TASK MATERIAL »
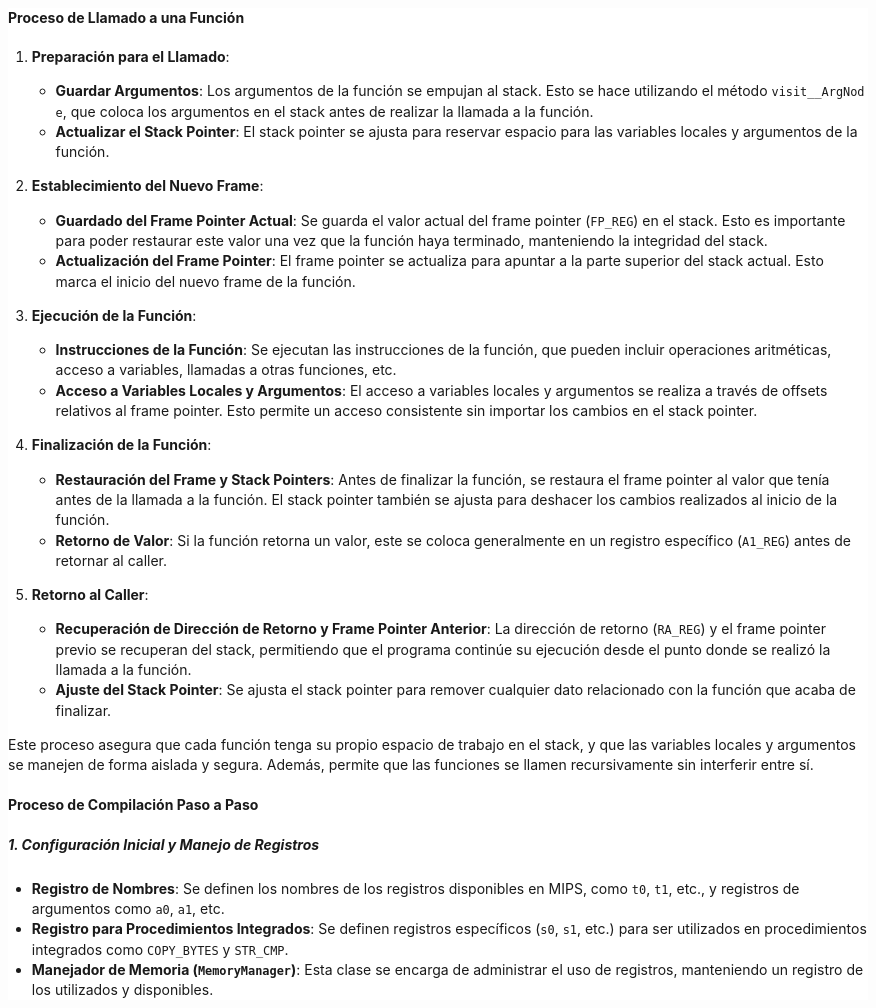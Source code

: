 #### Proceso de Llamado a una Función

1. **Preparación para el Llamado**:

   - **Guardar Argumentos**: Los argumentos de la función se empujan al stack. Esto se hace utilizando el método `visit__ArgNode`, que coloca los argumentos en el stack antes de realizar la llamada a la función.
   - **Actualizar el Stack Pointer**: El stack pointer se ajusta para reservar espacio para las variables locales y argumentos de la función.

2. **Establecimiento del Nuevo Frame**:

   - **Guardado del Frame Pointer Actual**: Se guarda el valor actual del frame pointer (`FP_REG`) en el stack. Esto es importante para poder restaurar este valor una vez que la función haya terminado, manteniendo la integridad del stack.
   - **Actualización del Frame Pointer**: El frame pointer se actualiza para apuntar a la parte superior del stack actual. Esto marca el inicio del nuevo frame de la función.

3. **Ejecución de la Función**:

   - **Instrucciones de la Función**: Se ejecutan las instrucciones de la función, que pueden incluir operaciones aritméticas, acceso a variables, llamadas a otras funciones, etc.
   - **Acceso a Variables Locales y Argumentos**: El acceso a variables locales y argumentos se realiza a través de offsets relativos al frame pointer. Esto permite un acceso consistente sin importar los cambios en el stack pointer.

4. **Finalización de la Función**:

   - **Restauración del Frame y Stack Pointers**: Antes de finalizar la función, se restaura el frame pointer al valor que tenía antes de la llamada a la función. El stack pointer también se ajusta para deshacer los cambios realizados al inicio de la función.
   - **Retorno de Valor**: Si la función retorna un valor, este se coloca generalmente en un registro específico (`A1_REG`) antes de retornar al caller.

5. **Retorno al Caller**:
   - **Recuperación de Dirección de Retorno y Frame Pointer Anterior**: La dirección de retorno (`RA_REG`) y el frame pointer previo se recuperan del stack, permitiendo que el programa continúe su ejecución desde el punto donde se realizó la llamada a la función.
   - **Ajuste del Stack Pointer**: Se ajusta el stack pointer para remover cualquier dato relacionado con la función que acaba de finalizar.

Este proceso asegura que cada función tenga su propio espacio de trabajo en el stack, y que las variables locales y argumentos se manejen de forma aislada y segura. Además, permite que las funciones se llamen recursivamente sin interferir entre sí.

#### Proceso de Compilación Paso a Paso

##### 1. Configuración Inicial y Manejo de Registros

- **Registro de Nombres**: Se definen los nombres de los registros disponibles en MIPS, como `t0`, `t1`, etc., y registros de argumentos como `a0`, `a1`, etc.
- **Registro para Procedimientos Integrados**: Se definen registros específicos (`s0`, `s1`, etc.) para ser utilizados en procedimientos integrados como `COPY_BYTES` y `STR_CMP`.
- **Manejador de Memoria (`MemoryManager`)**: Esta clase se encarga de administrar el uso de registros, manteniendo un registro de los utilizados y disponibles.
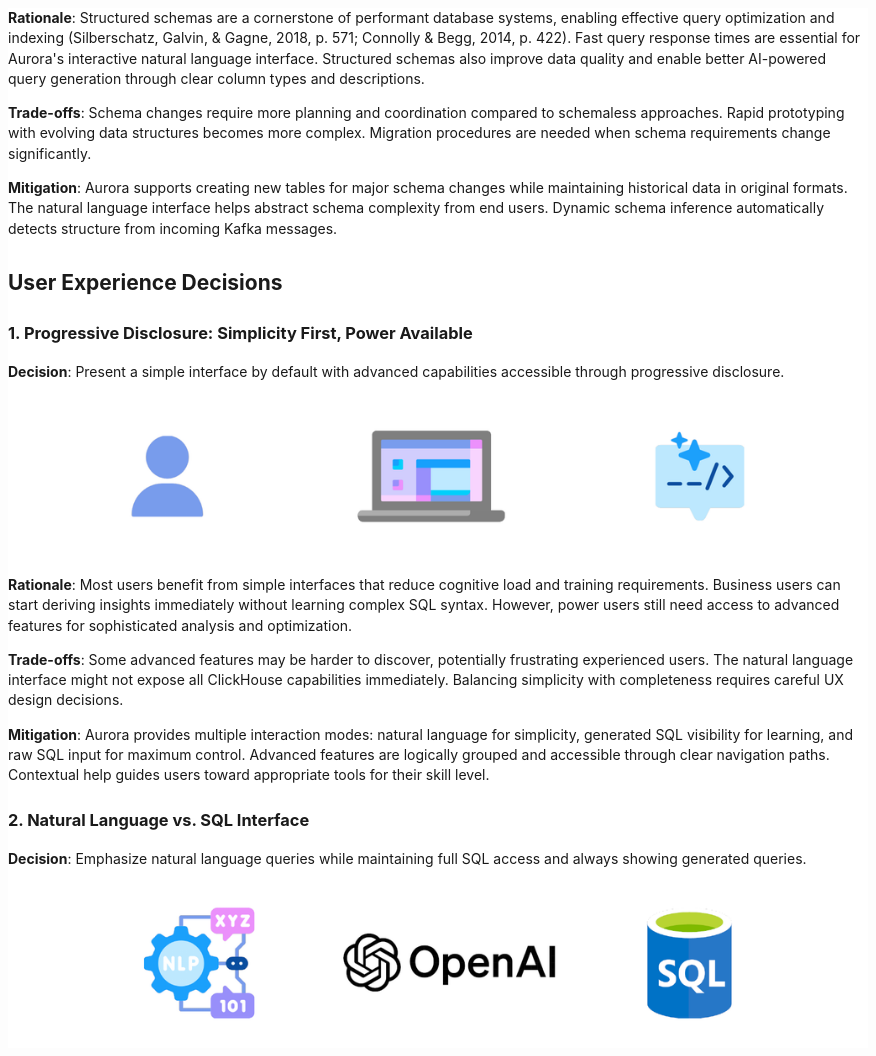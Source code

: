 **Rationale**: Structured schemas are a cornerstone of performant database systems, enabling effective query optimization and indexing (Silberschatz, Galvin, & Gagne, 2018, p. 571; Connolly & Begg, 2014, p. 422). Fast query response times are essential for Aurora's interactive natural language interface. Structured schemas also improve data quality and enable better AI-powered query generation through clear column types and descriptions.

**Trade-offs**: Schema changes require more planning and coordination compared to schemaless approaches. Rapid prototyping with evolving data structures becomes more complex. Migration procedures are needed when schema requirements change significantly.

**Mitigation**: Aurora supports creating new tables for major schema changes while maintaining historical data in original formats. The natural language interface helps abstract schema complexity from end users. Dynamic schema inference automatically detects structure from incoming Kafka messages.

## User Experience Decisions

### 1. Progressive Disclosure: Simplicity First, Power Available

**Decision**: Present a simple interface by default with advanced capabilities accessible through progressive disclosure.

![Interface](../../../assets/case-study/design-decisions/interface.png)

**Rationale**: Most users benefit from simple interfaces that reduce cognitive load and training requirements. Business users can start deriving insights immediately without learning complex SQL syntax. However, power users still need access to advanced features for sophisticated analysis and optimization.

**Trade-offs**: Some advanced features may be harder to discover, potentially frustrating experienced users. The natural language interface might not expose all ClickHouse capabilities immediately. Balancing simplicity with completeness requires careful UX design decisions.

**Mitigation**: Aurora provides multiple interaction modes: natural language for simplicity, generated SQL visibility for learning, and raw SQL input for maximum control. Advanced features are logically grouped and accessible through clear navigation paths. Contextual help guides users toward appropriate tools for their skill level.

### 2. Natural Language vs. SQL Interface

**Decision**: Emphasize natural language queries while maintaining full SQL access and always showing generated queries.

![Natural Language vs SQL Interface](../../../assets/case-study/design-decisions/nl-sql.png)
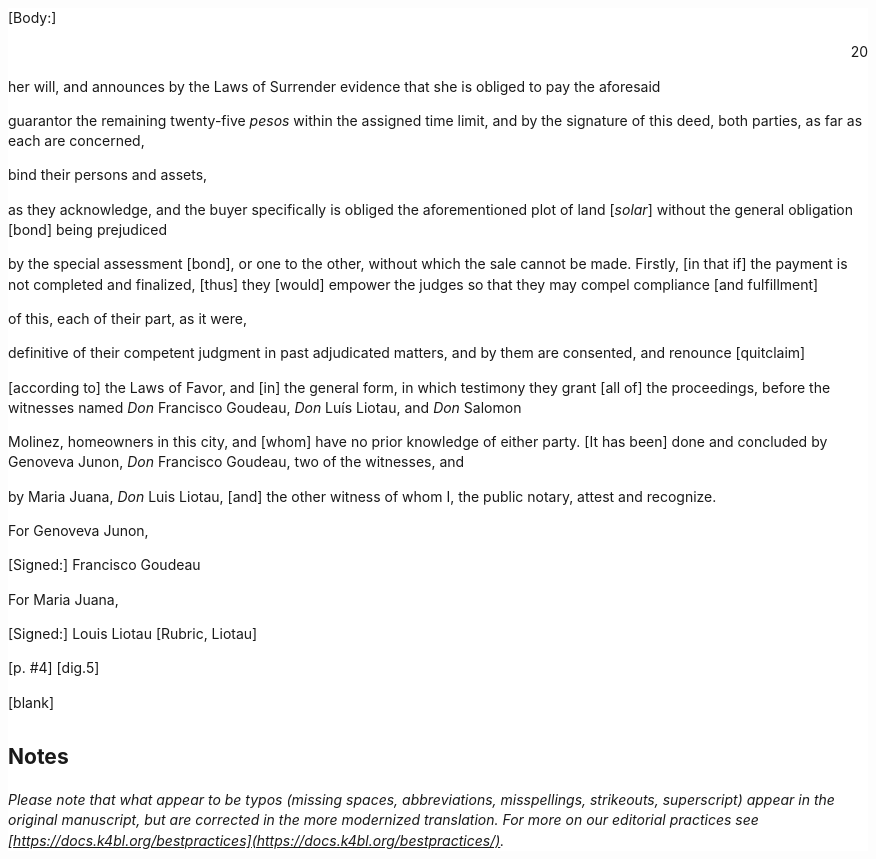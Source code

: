 [Body:]

<p style="text-align: right">
                                                        20</p>


her will, and announces by the Laws of Surrender evidence that she is obliged to pay the aforesaid

guarantor the remaining twenty-five *pesos* within the assigned time limit, and by the signature of this deed, both parties, as far as each are concerned,

bind their persons and assets, 

as they acknowledge, and the buyer specifically is obliged the aforementioned plot of land [*solar*] without the general obligation [bond] being prejudiced 

by the special assessment [bond], or one to the other, without which the sale cannot be made. Firstly, [in that if] the payment is not completed and finalized, [thus] they [would] empower the judges so that they may compel compliance [and fulfillment] 

of this, each of their part, as it were, 

definitive of their competent judgment in past adjudicated matters, and by them are consented, and renounce [quitclaim]

[according to] the Laws of Favor, and [in] the general form, in which testimony they grant [all of] the proceedings, before the witnesses named *Don* Francisco Goudeau, *Don* Luís Liotau, and *Don* Salomon 

Molinez, homeowners in this city, and [whom] have no prior knowledge of either party. [It has been] done and concluded by Genoveva Junon, *Don* Francisco Goudeau, two of the witnesses, and 

by Maria Juana, *Don* Luis Liotau, [and] the other witness of whom I, the public notary, attest and recognize.

For Genoveva Junon,

[Signed:] Francisco Goudeau

For Maria Juana,

[Signed:] Louis Liotau [Rubric, Liotau]

[p. #4] [dig.5]

[blank]

## Notes  
  
*Please note that what appear to be typos (missing spaces, abbreviations, misspellings, strikeouts, superscript) appear in the original manuscript, but are corrected in the more modernized translation. For more on our editorial practices see [https://docs.k4bl.org/bestpractices](https://docs.k4bl.org/bestpractices/).*

[^i]: A *solar* is the Spanish colonial term for an allotment of land that has not yet been built upon. The expectation was that the lot would be built or improved upon, and was usually a condition of rental or sale. If construction did not take place within a specific period of time the owner could lose their rights to the *solar*. The term evolved in Cuba to also mean a “shantytown” dwelling, usually within an urban place.

[^ii]: Under the French colonial system of property law, an *hypothèque* was a debt instrument which allowed the owner of a property to collateralize their assets in order to secure a loan. While similar to an English mortgage, the *hypothèque *remained legally distinct. The title of collateral of the *hypothèque *belonged to the borrower, not to the lender, and *liens *were placed solely on *biens immeubles*, or immovable property. Accordingly, enslaved people were classified as *biens meubles*, or movable property, and could not be seized from an enslaver for defaulting on the *hypothèque *agreement. For more on this system, see Gregory Smaldone, "Don't Call it a Mortgage: The Perils of Translation in Early Modern Economy," *Age of Revolutions *(October 9, 2023), and in French Louisiana specifically, Vernon Palmer, “The Origins and Authors of the Code Noir,” *Louisiana Law Review *56, no. 2 (Winter 1996): 363-407.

TASK TO CARRY OUT » Retype only this portion of the data above: the line containing "- **Instrucciones de", the line containing "5. **Retorno al", and all lines between them, exactly.

ANSWER TO THE PROBLEM »
   - **Instrucciones de la Función**: Se ejecutan las instrucciones de la función, que pueden incluir operaciones aritméticas, acceso a variables, llamadas a otras funciones, etc.
   - **Acceso a Variables Locales y Argumentos**: El acceso a variables locales y argumentos se realiza a través de offsets relativos al frame pointer. Esto permite un acceso consistente sin importar los cambios en el stack pointer.

4. **Finalización de la Función**:

   - **Restauración del Frame y Stack Pointers**: Antes de finalizar la función, se restaura el frame pointer al valor que tenía antes de la llamada a la función. El stack pointer también se ajusta para deshacer los cambios realizados al inicio de la función.
   - **Retorno de Valor**: Si la función retorna un valor, este se coloca generalmente en un registro específico (`A1_REG`) antes de retornar al caller.

5. **Retorno al Caller**:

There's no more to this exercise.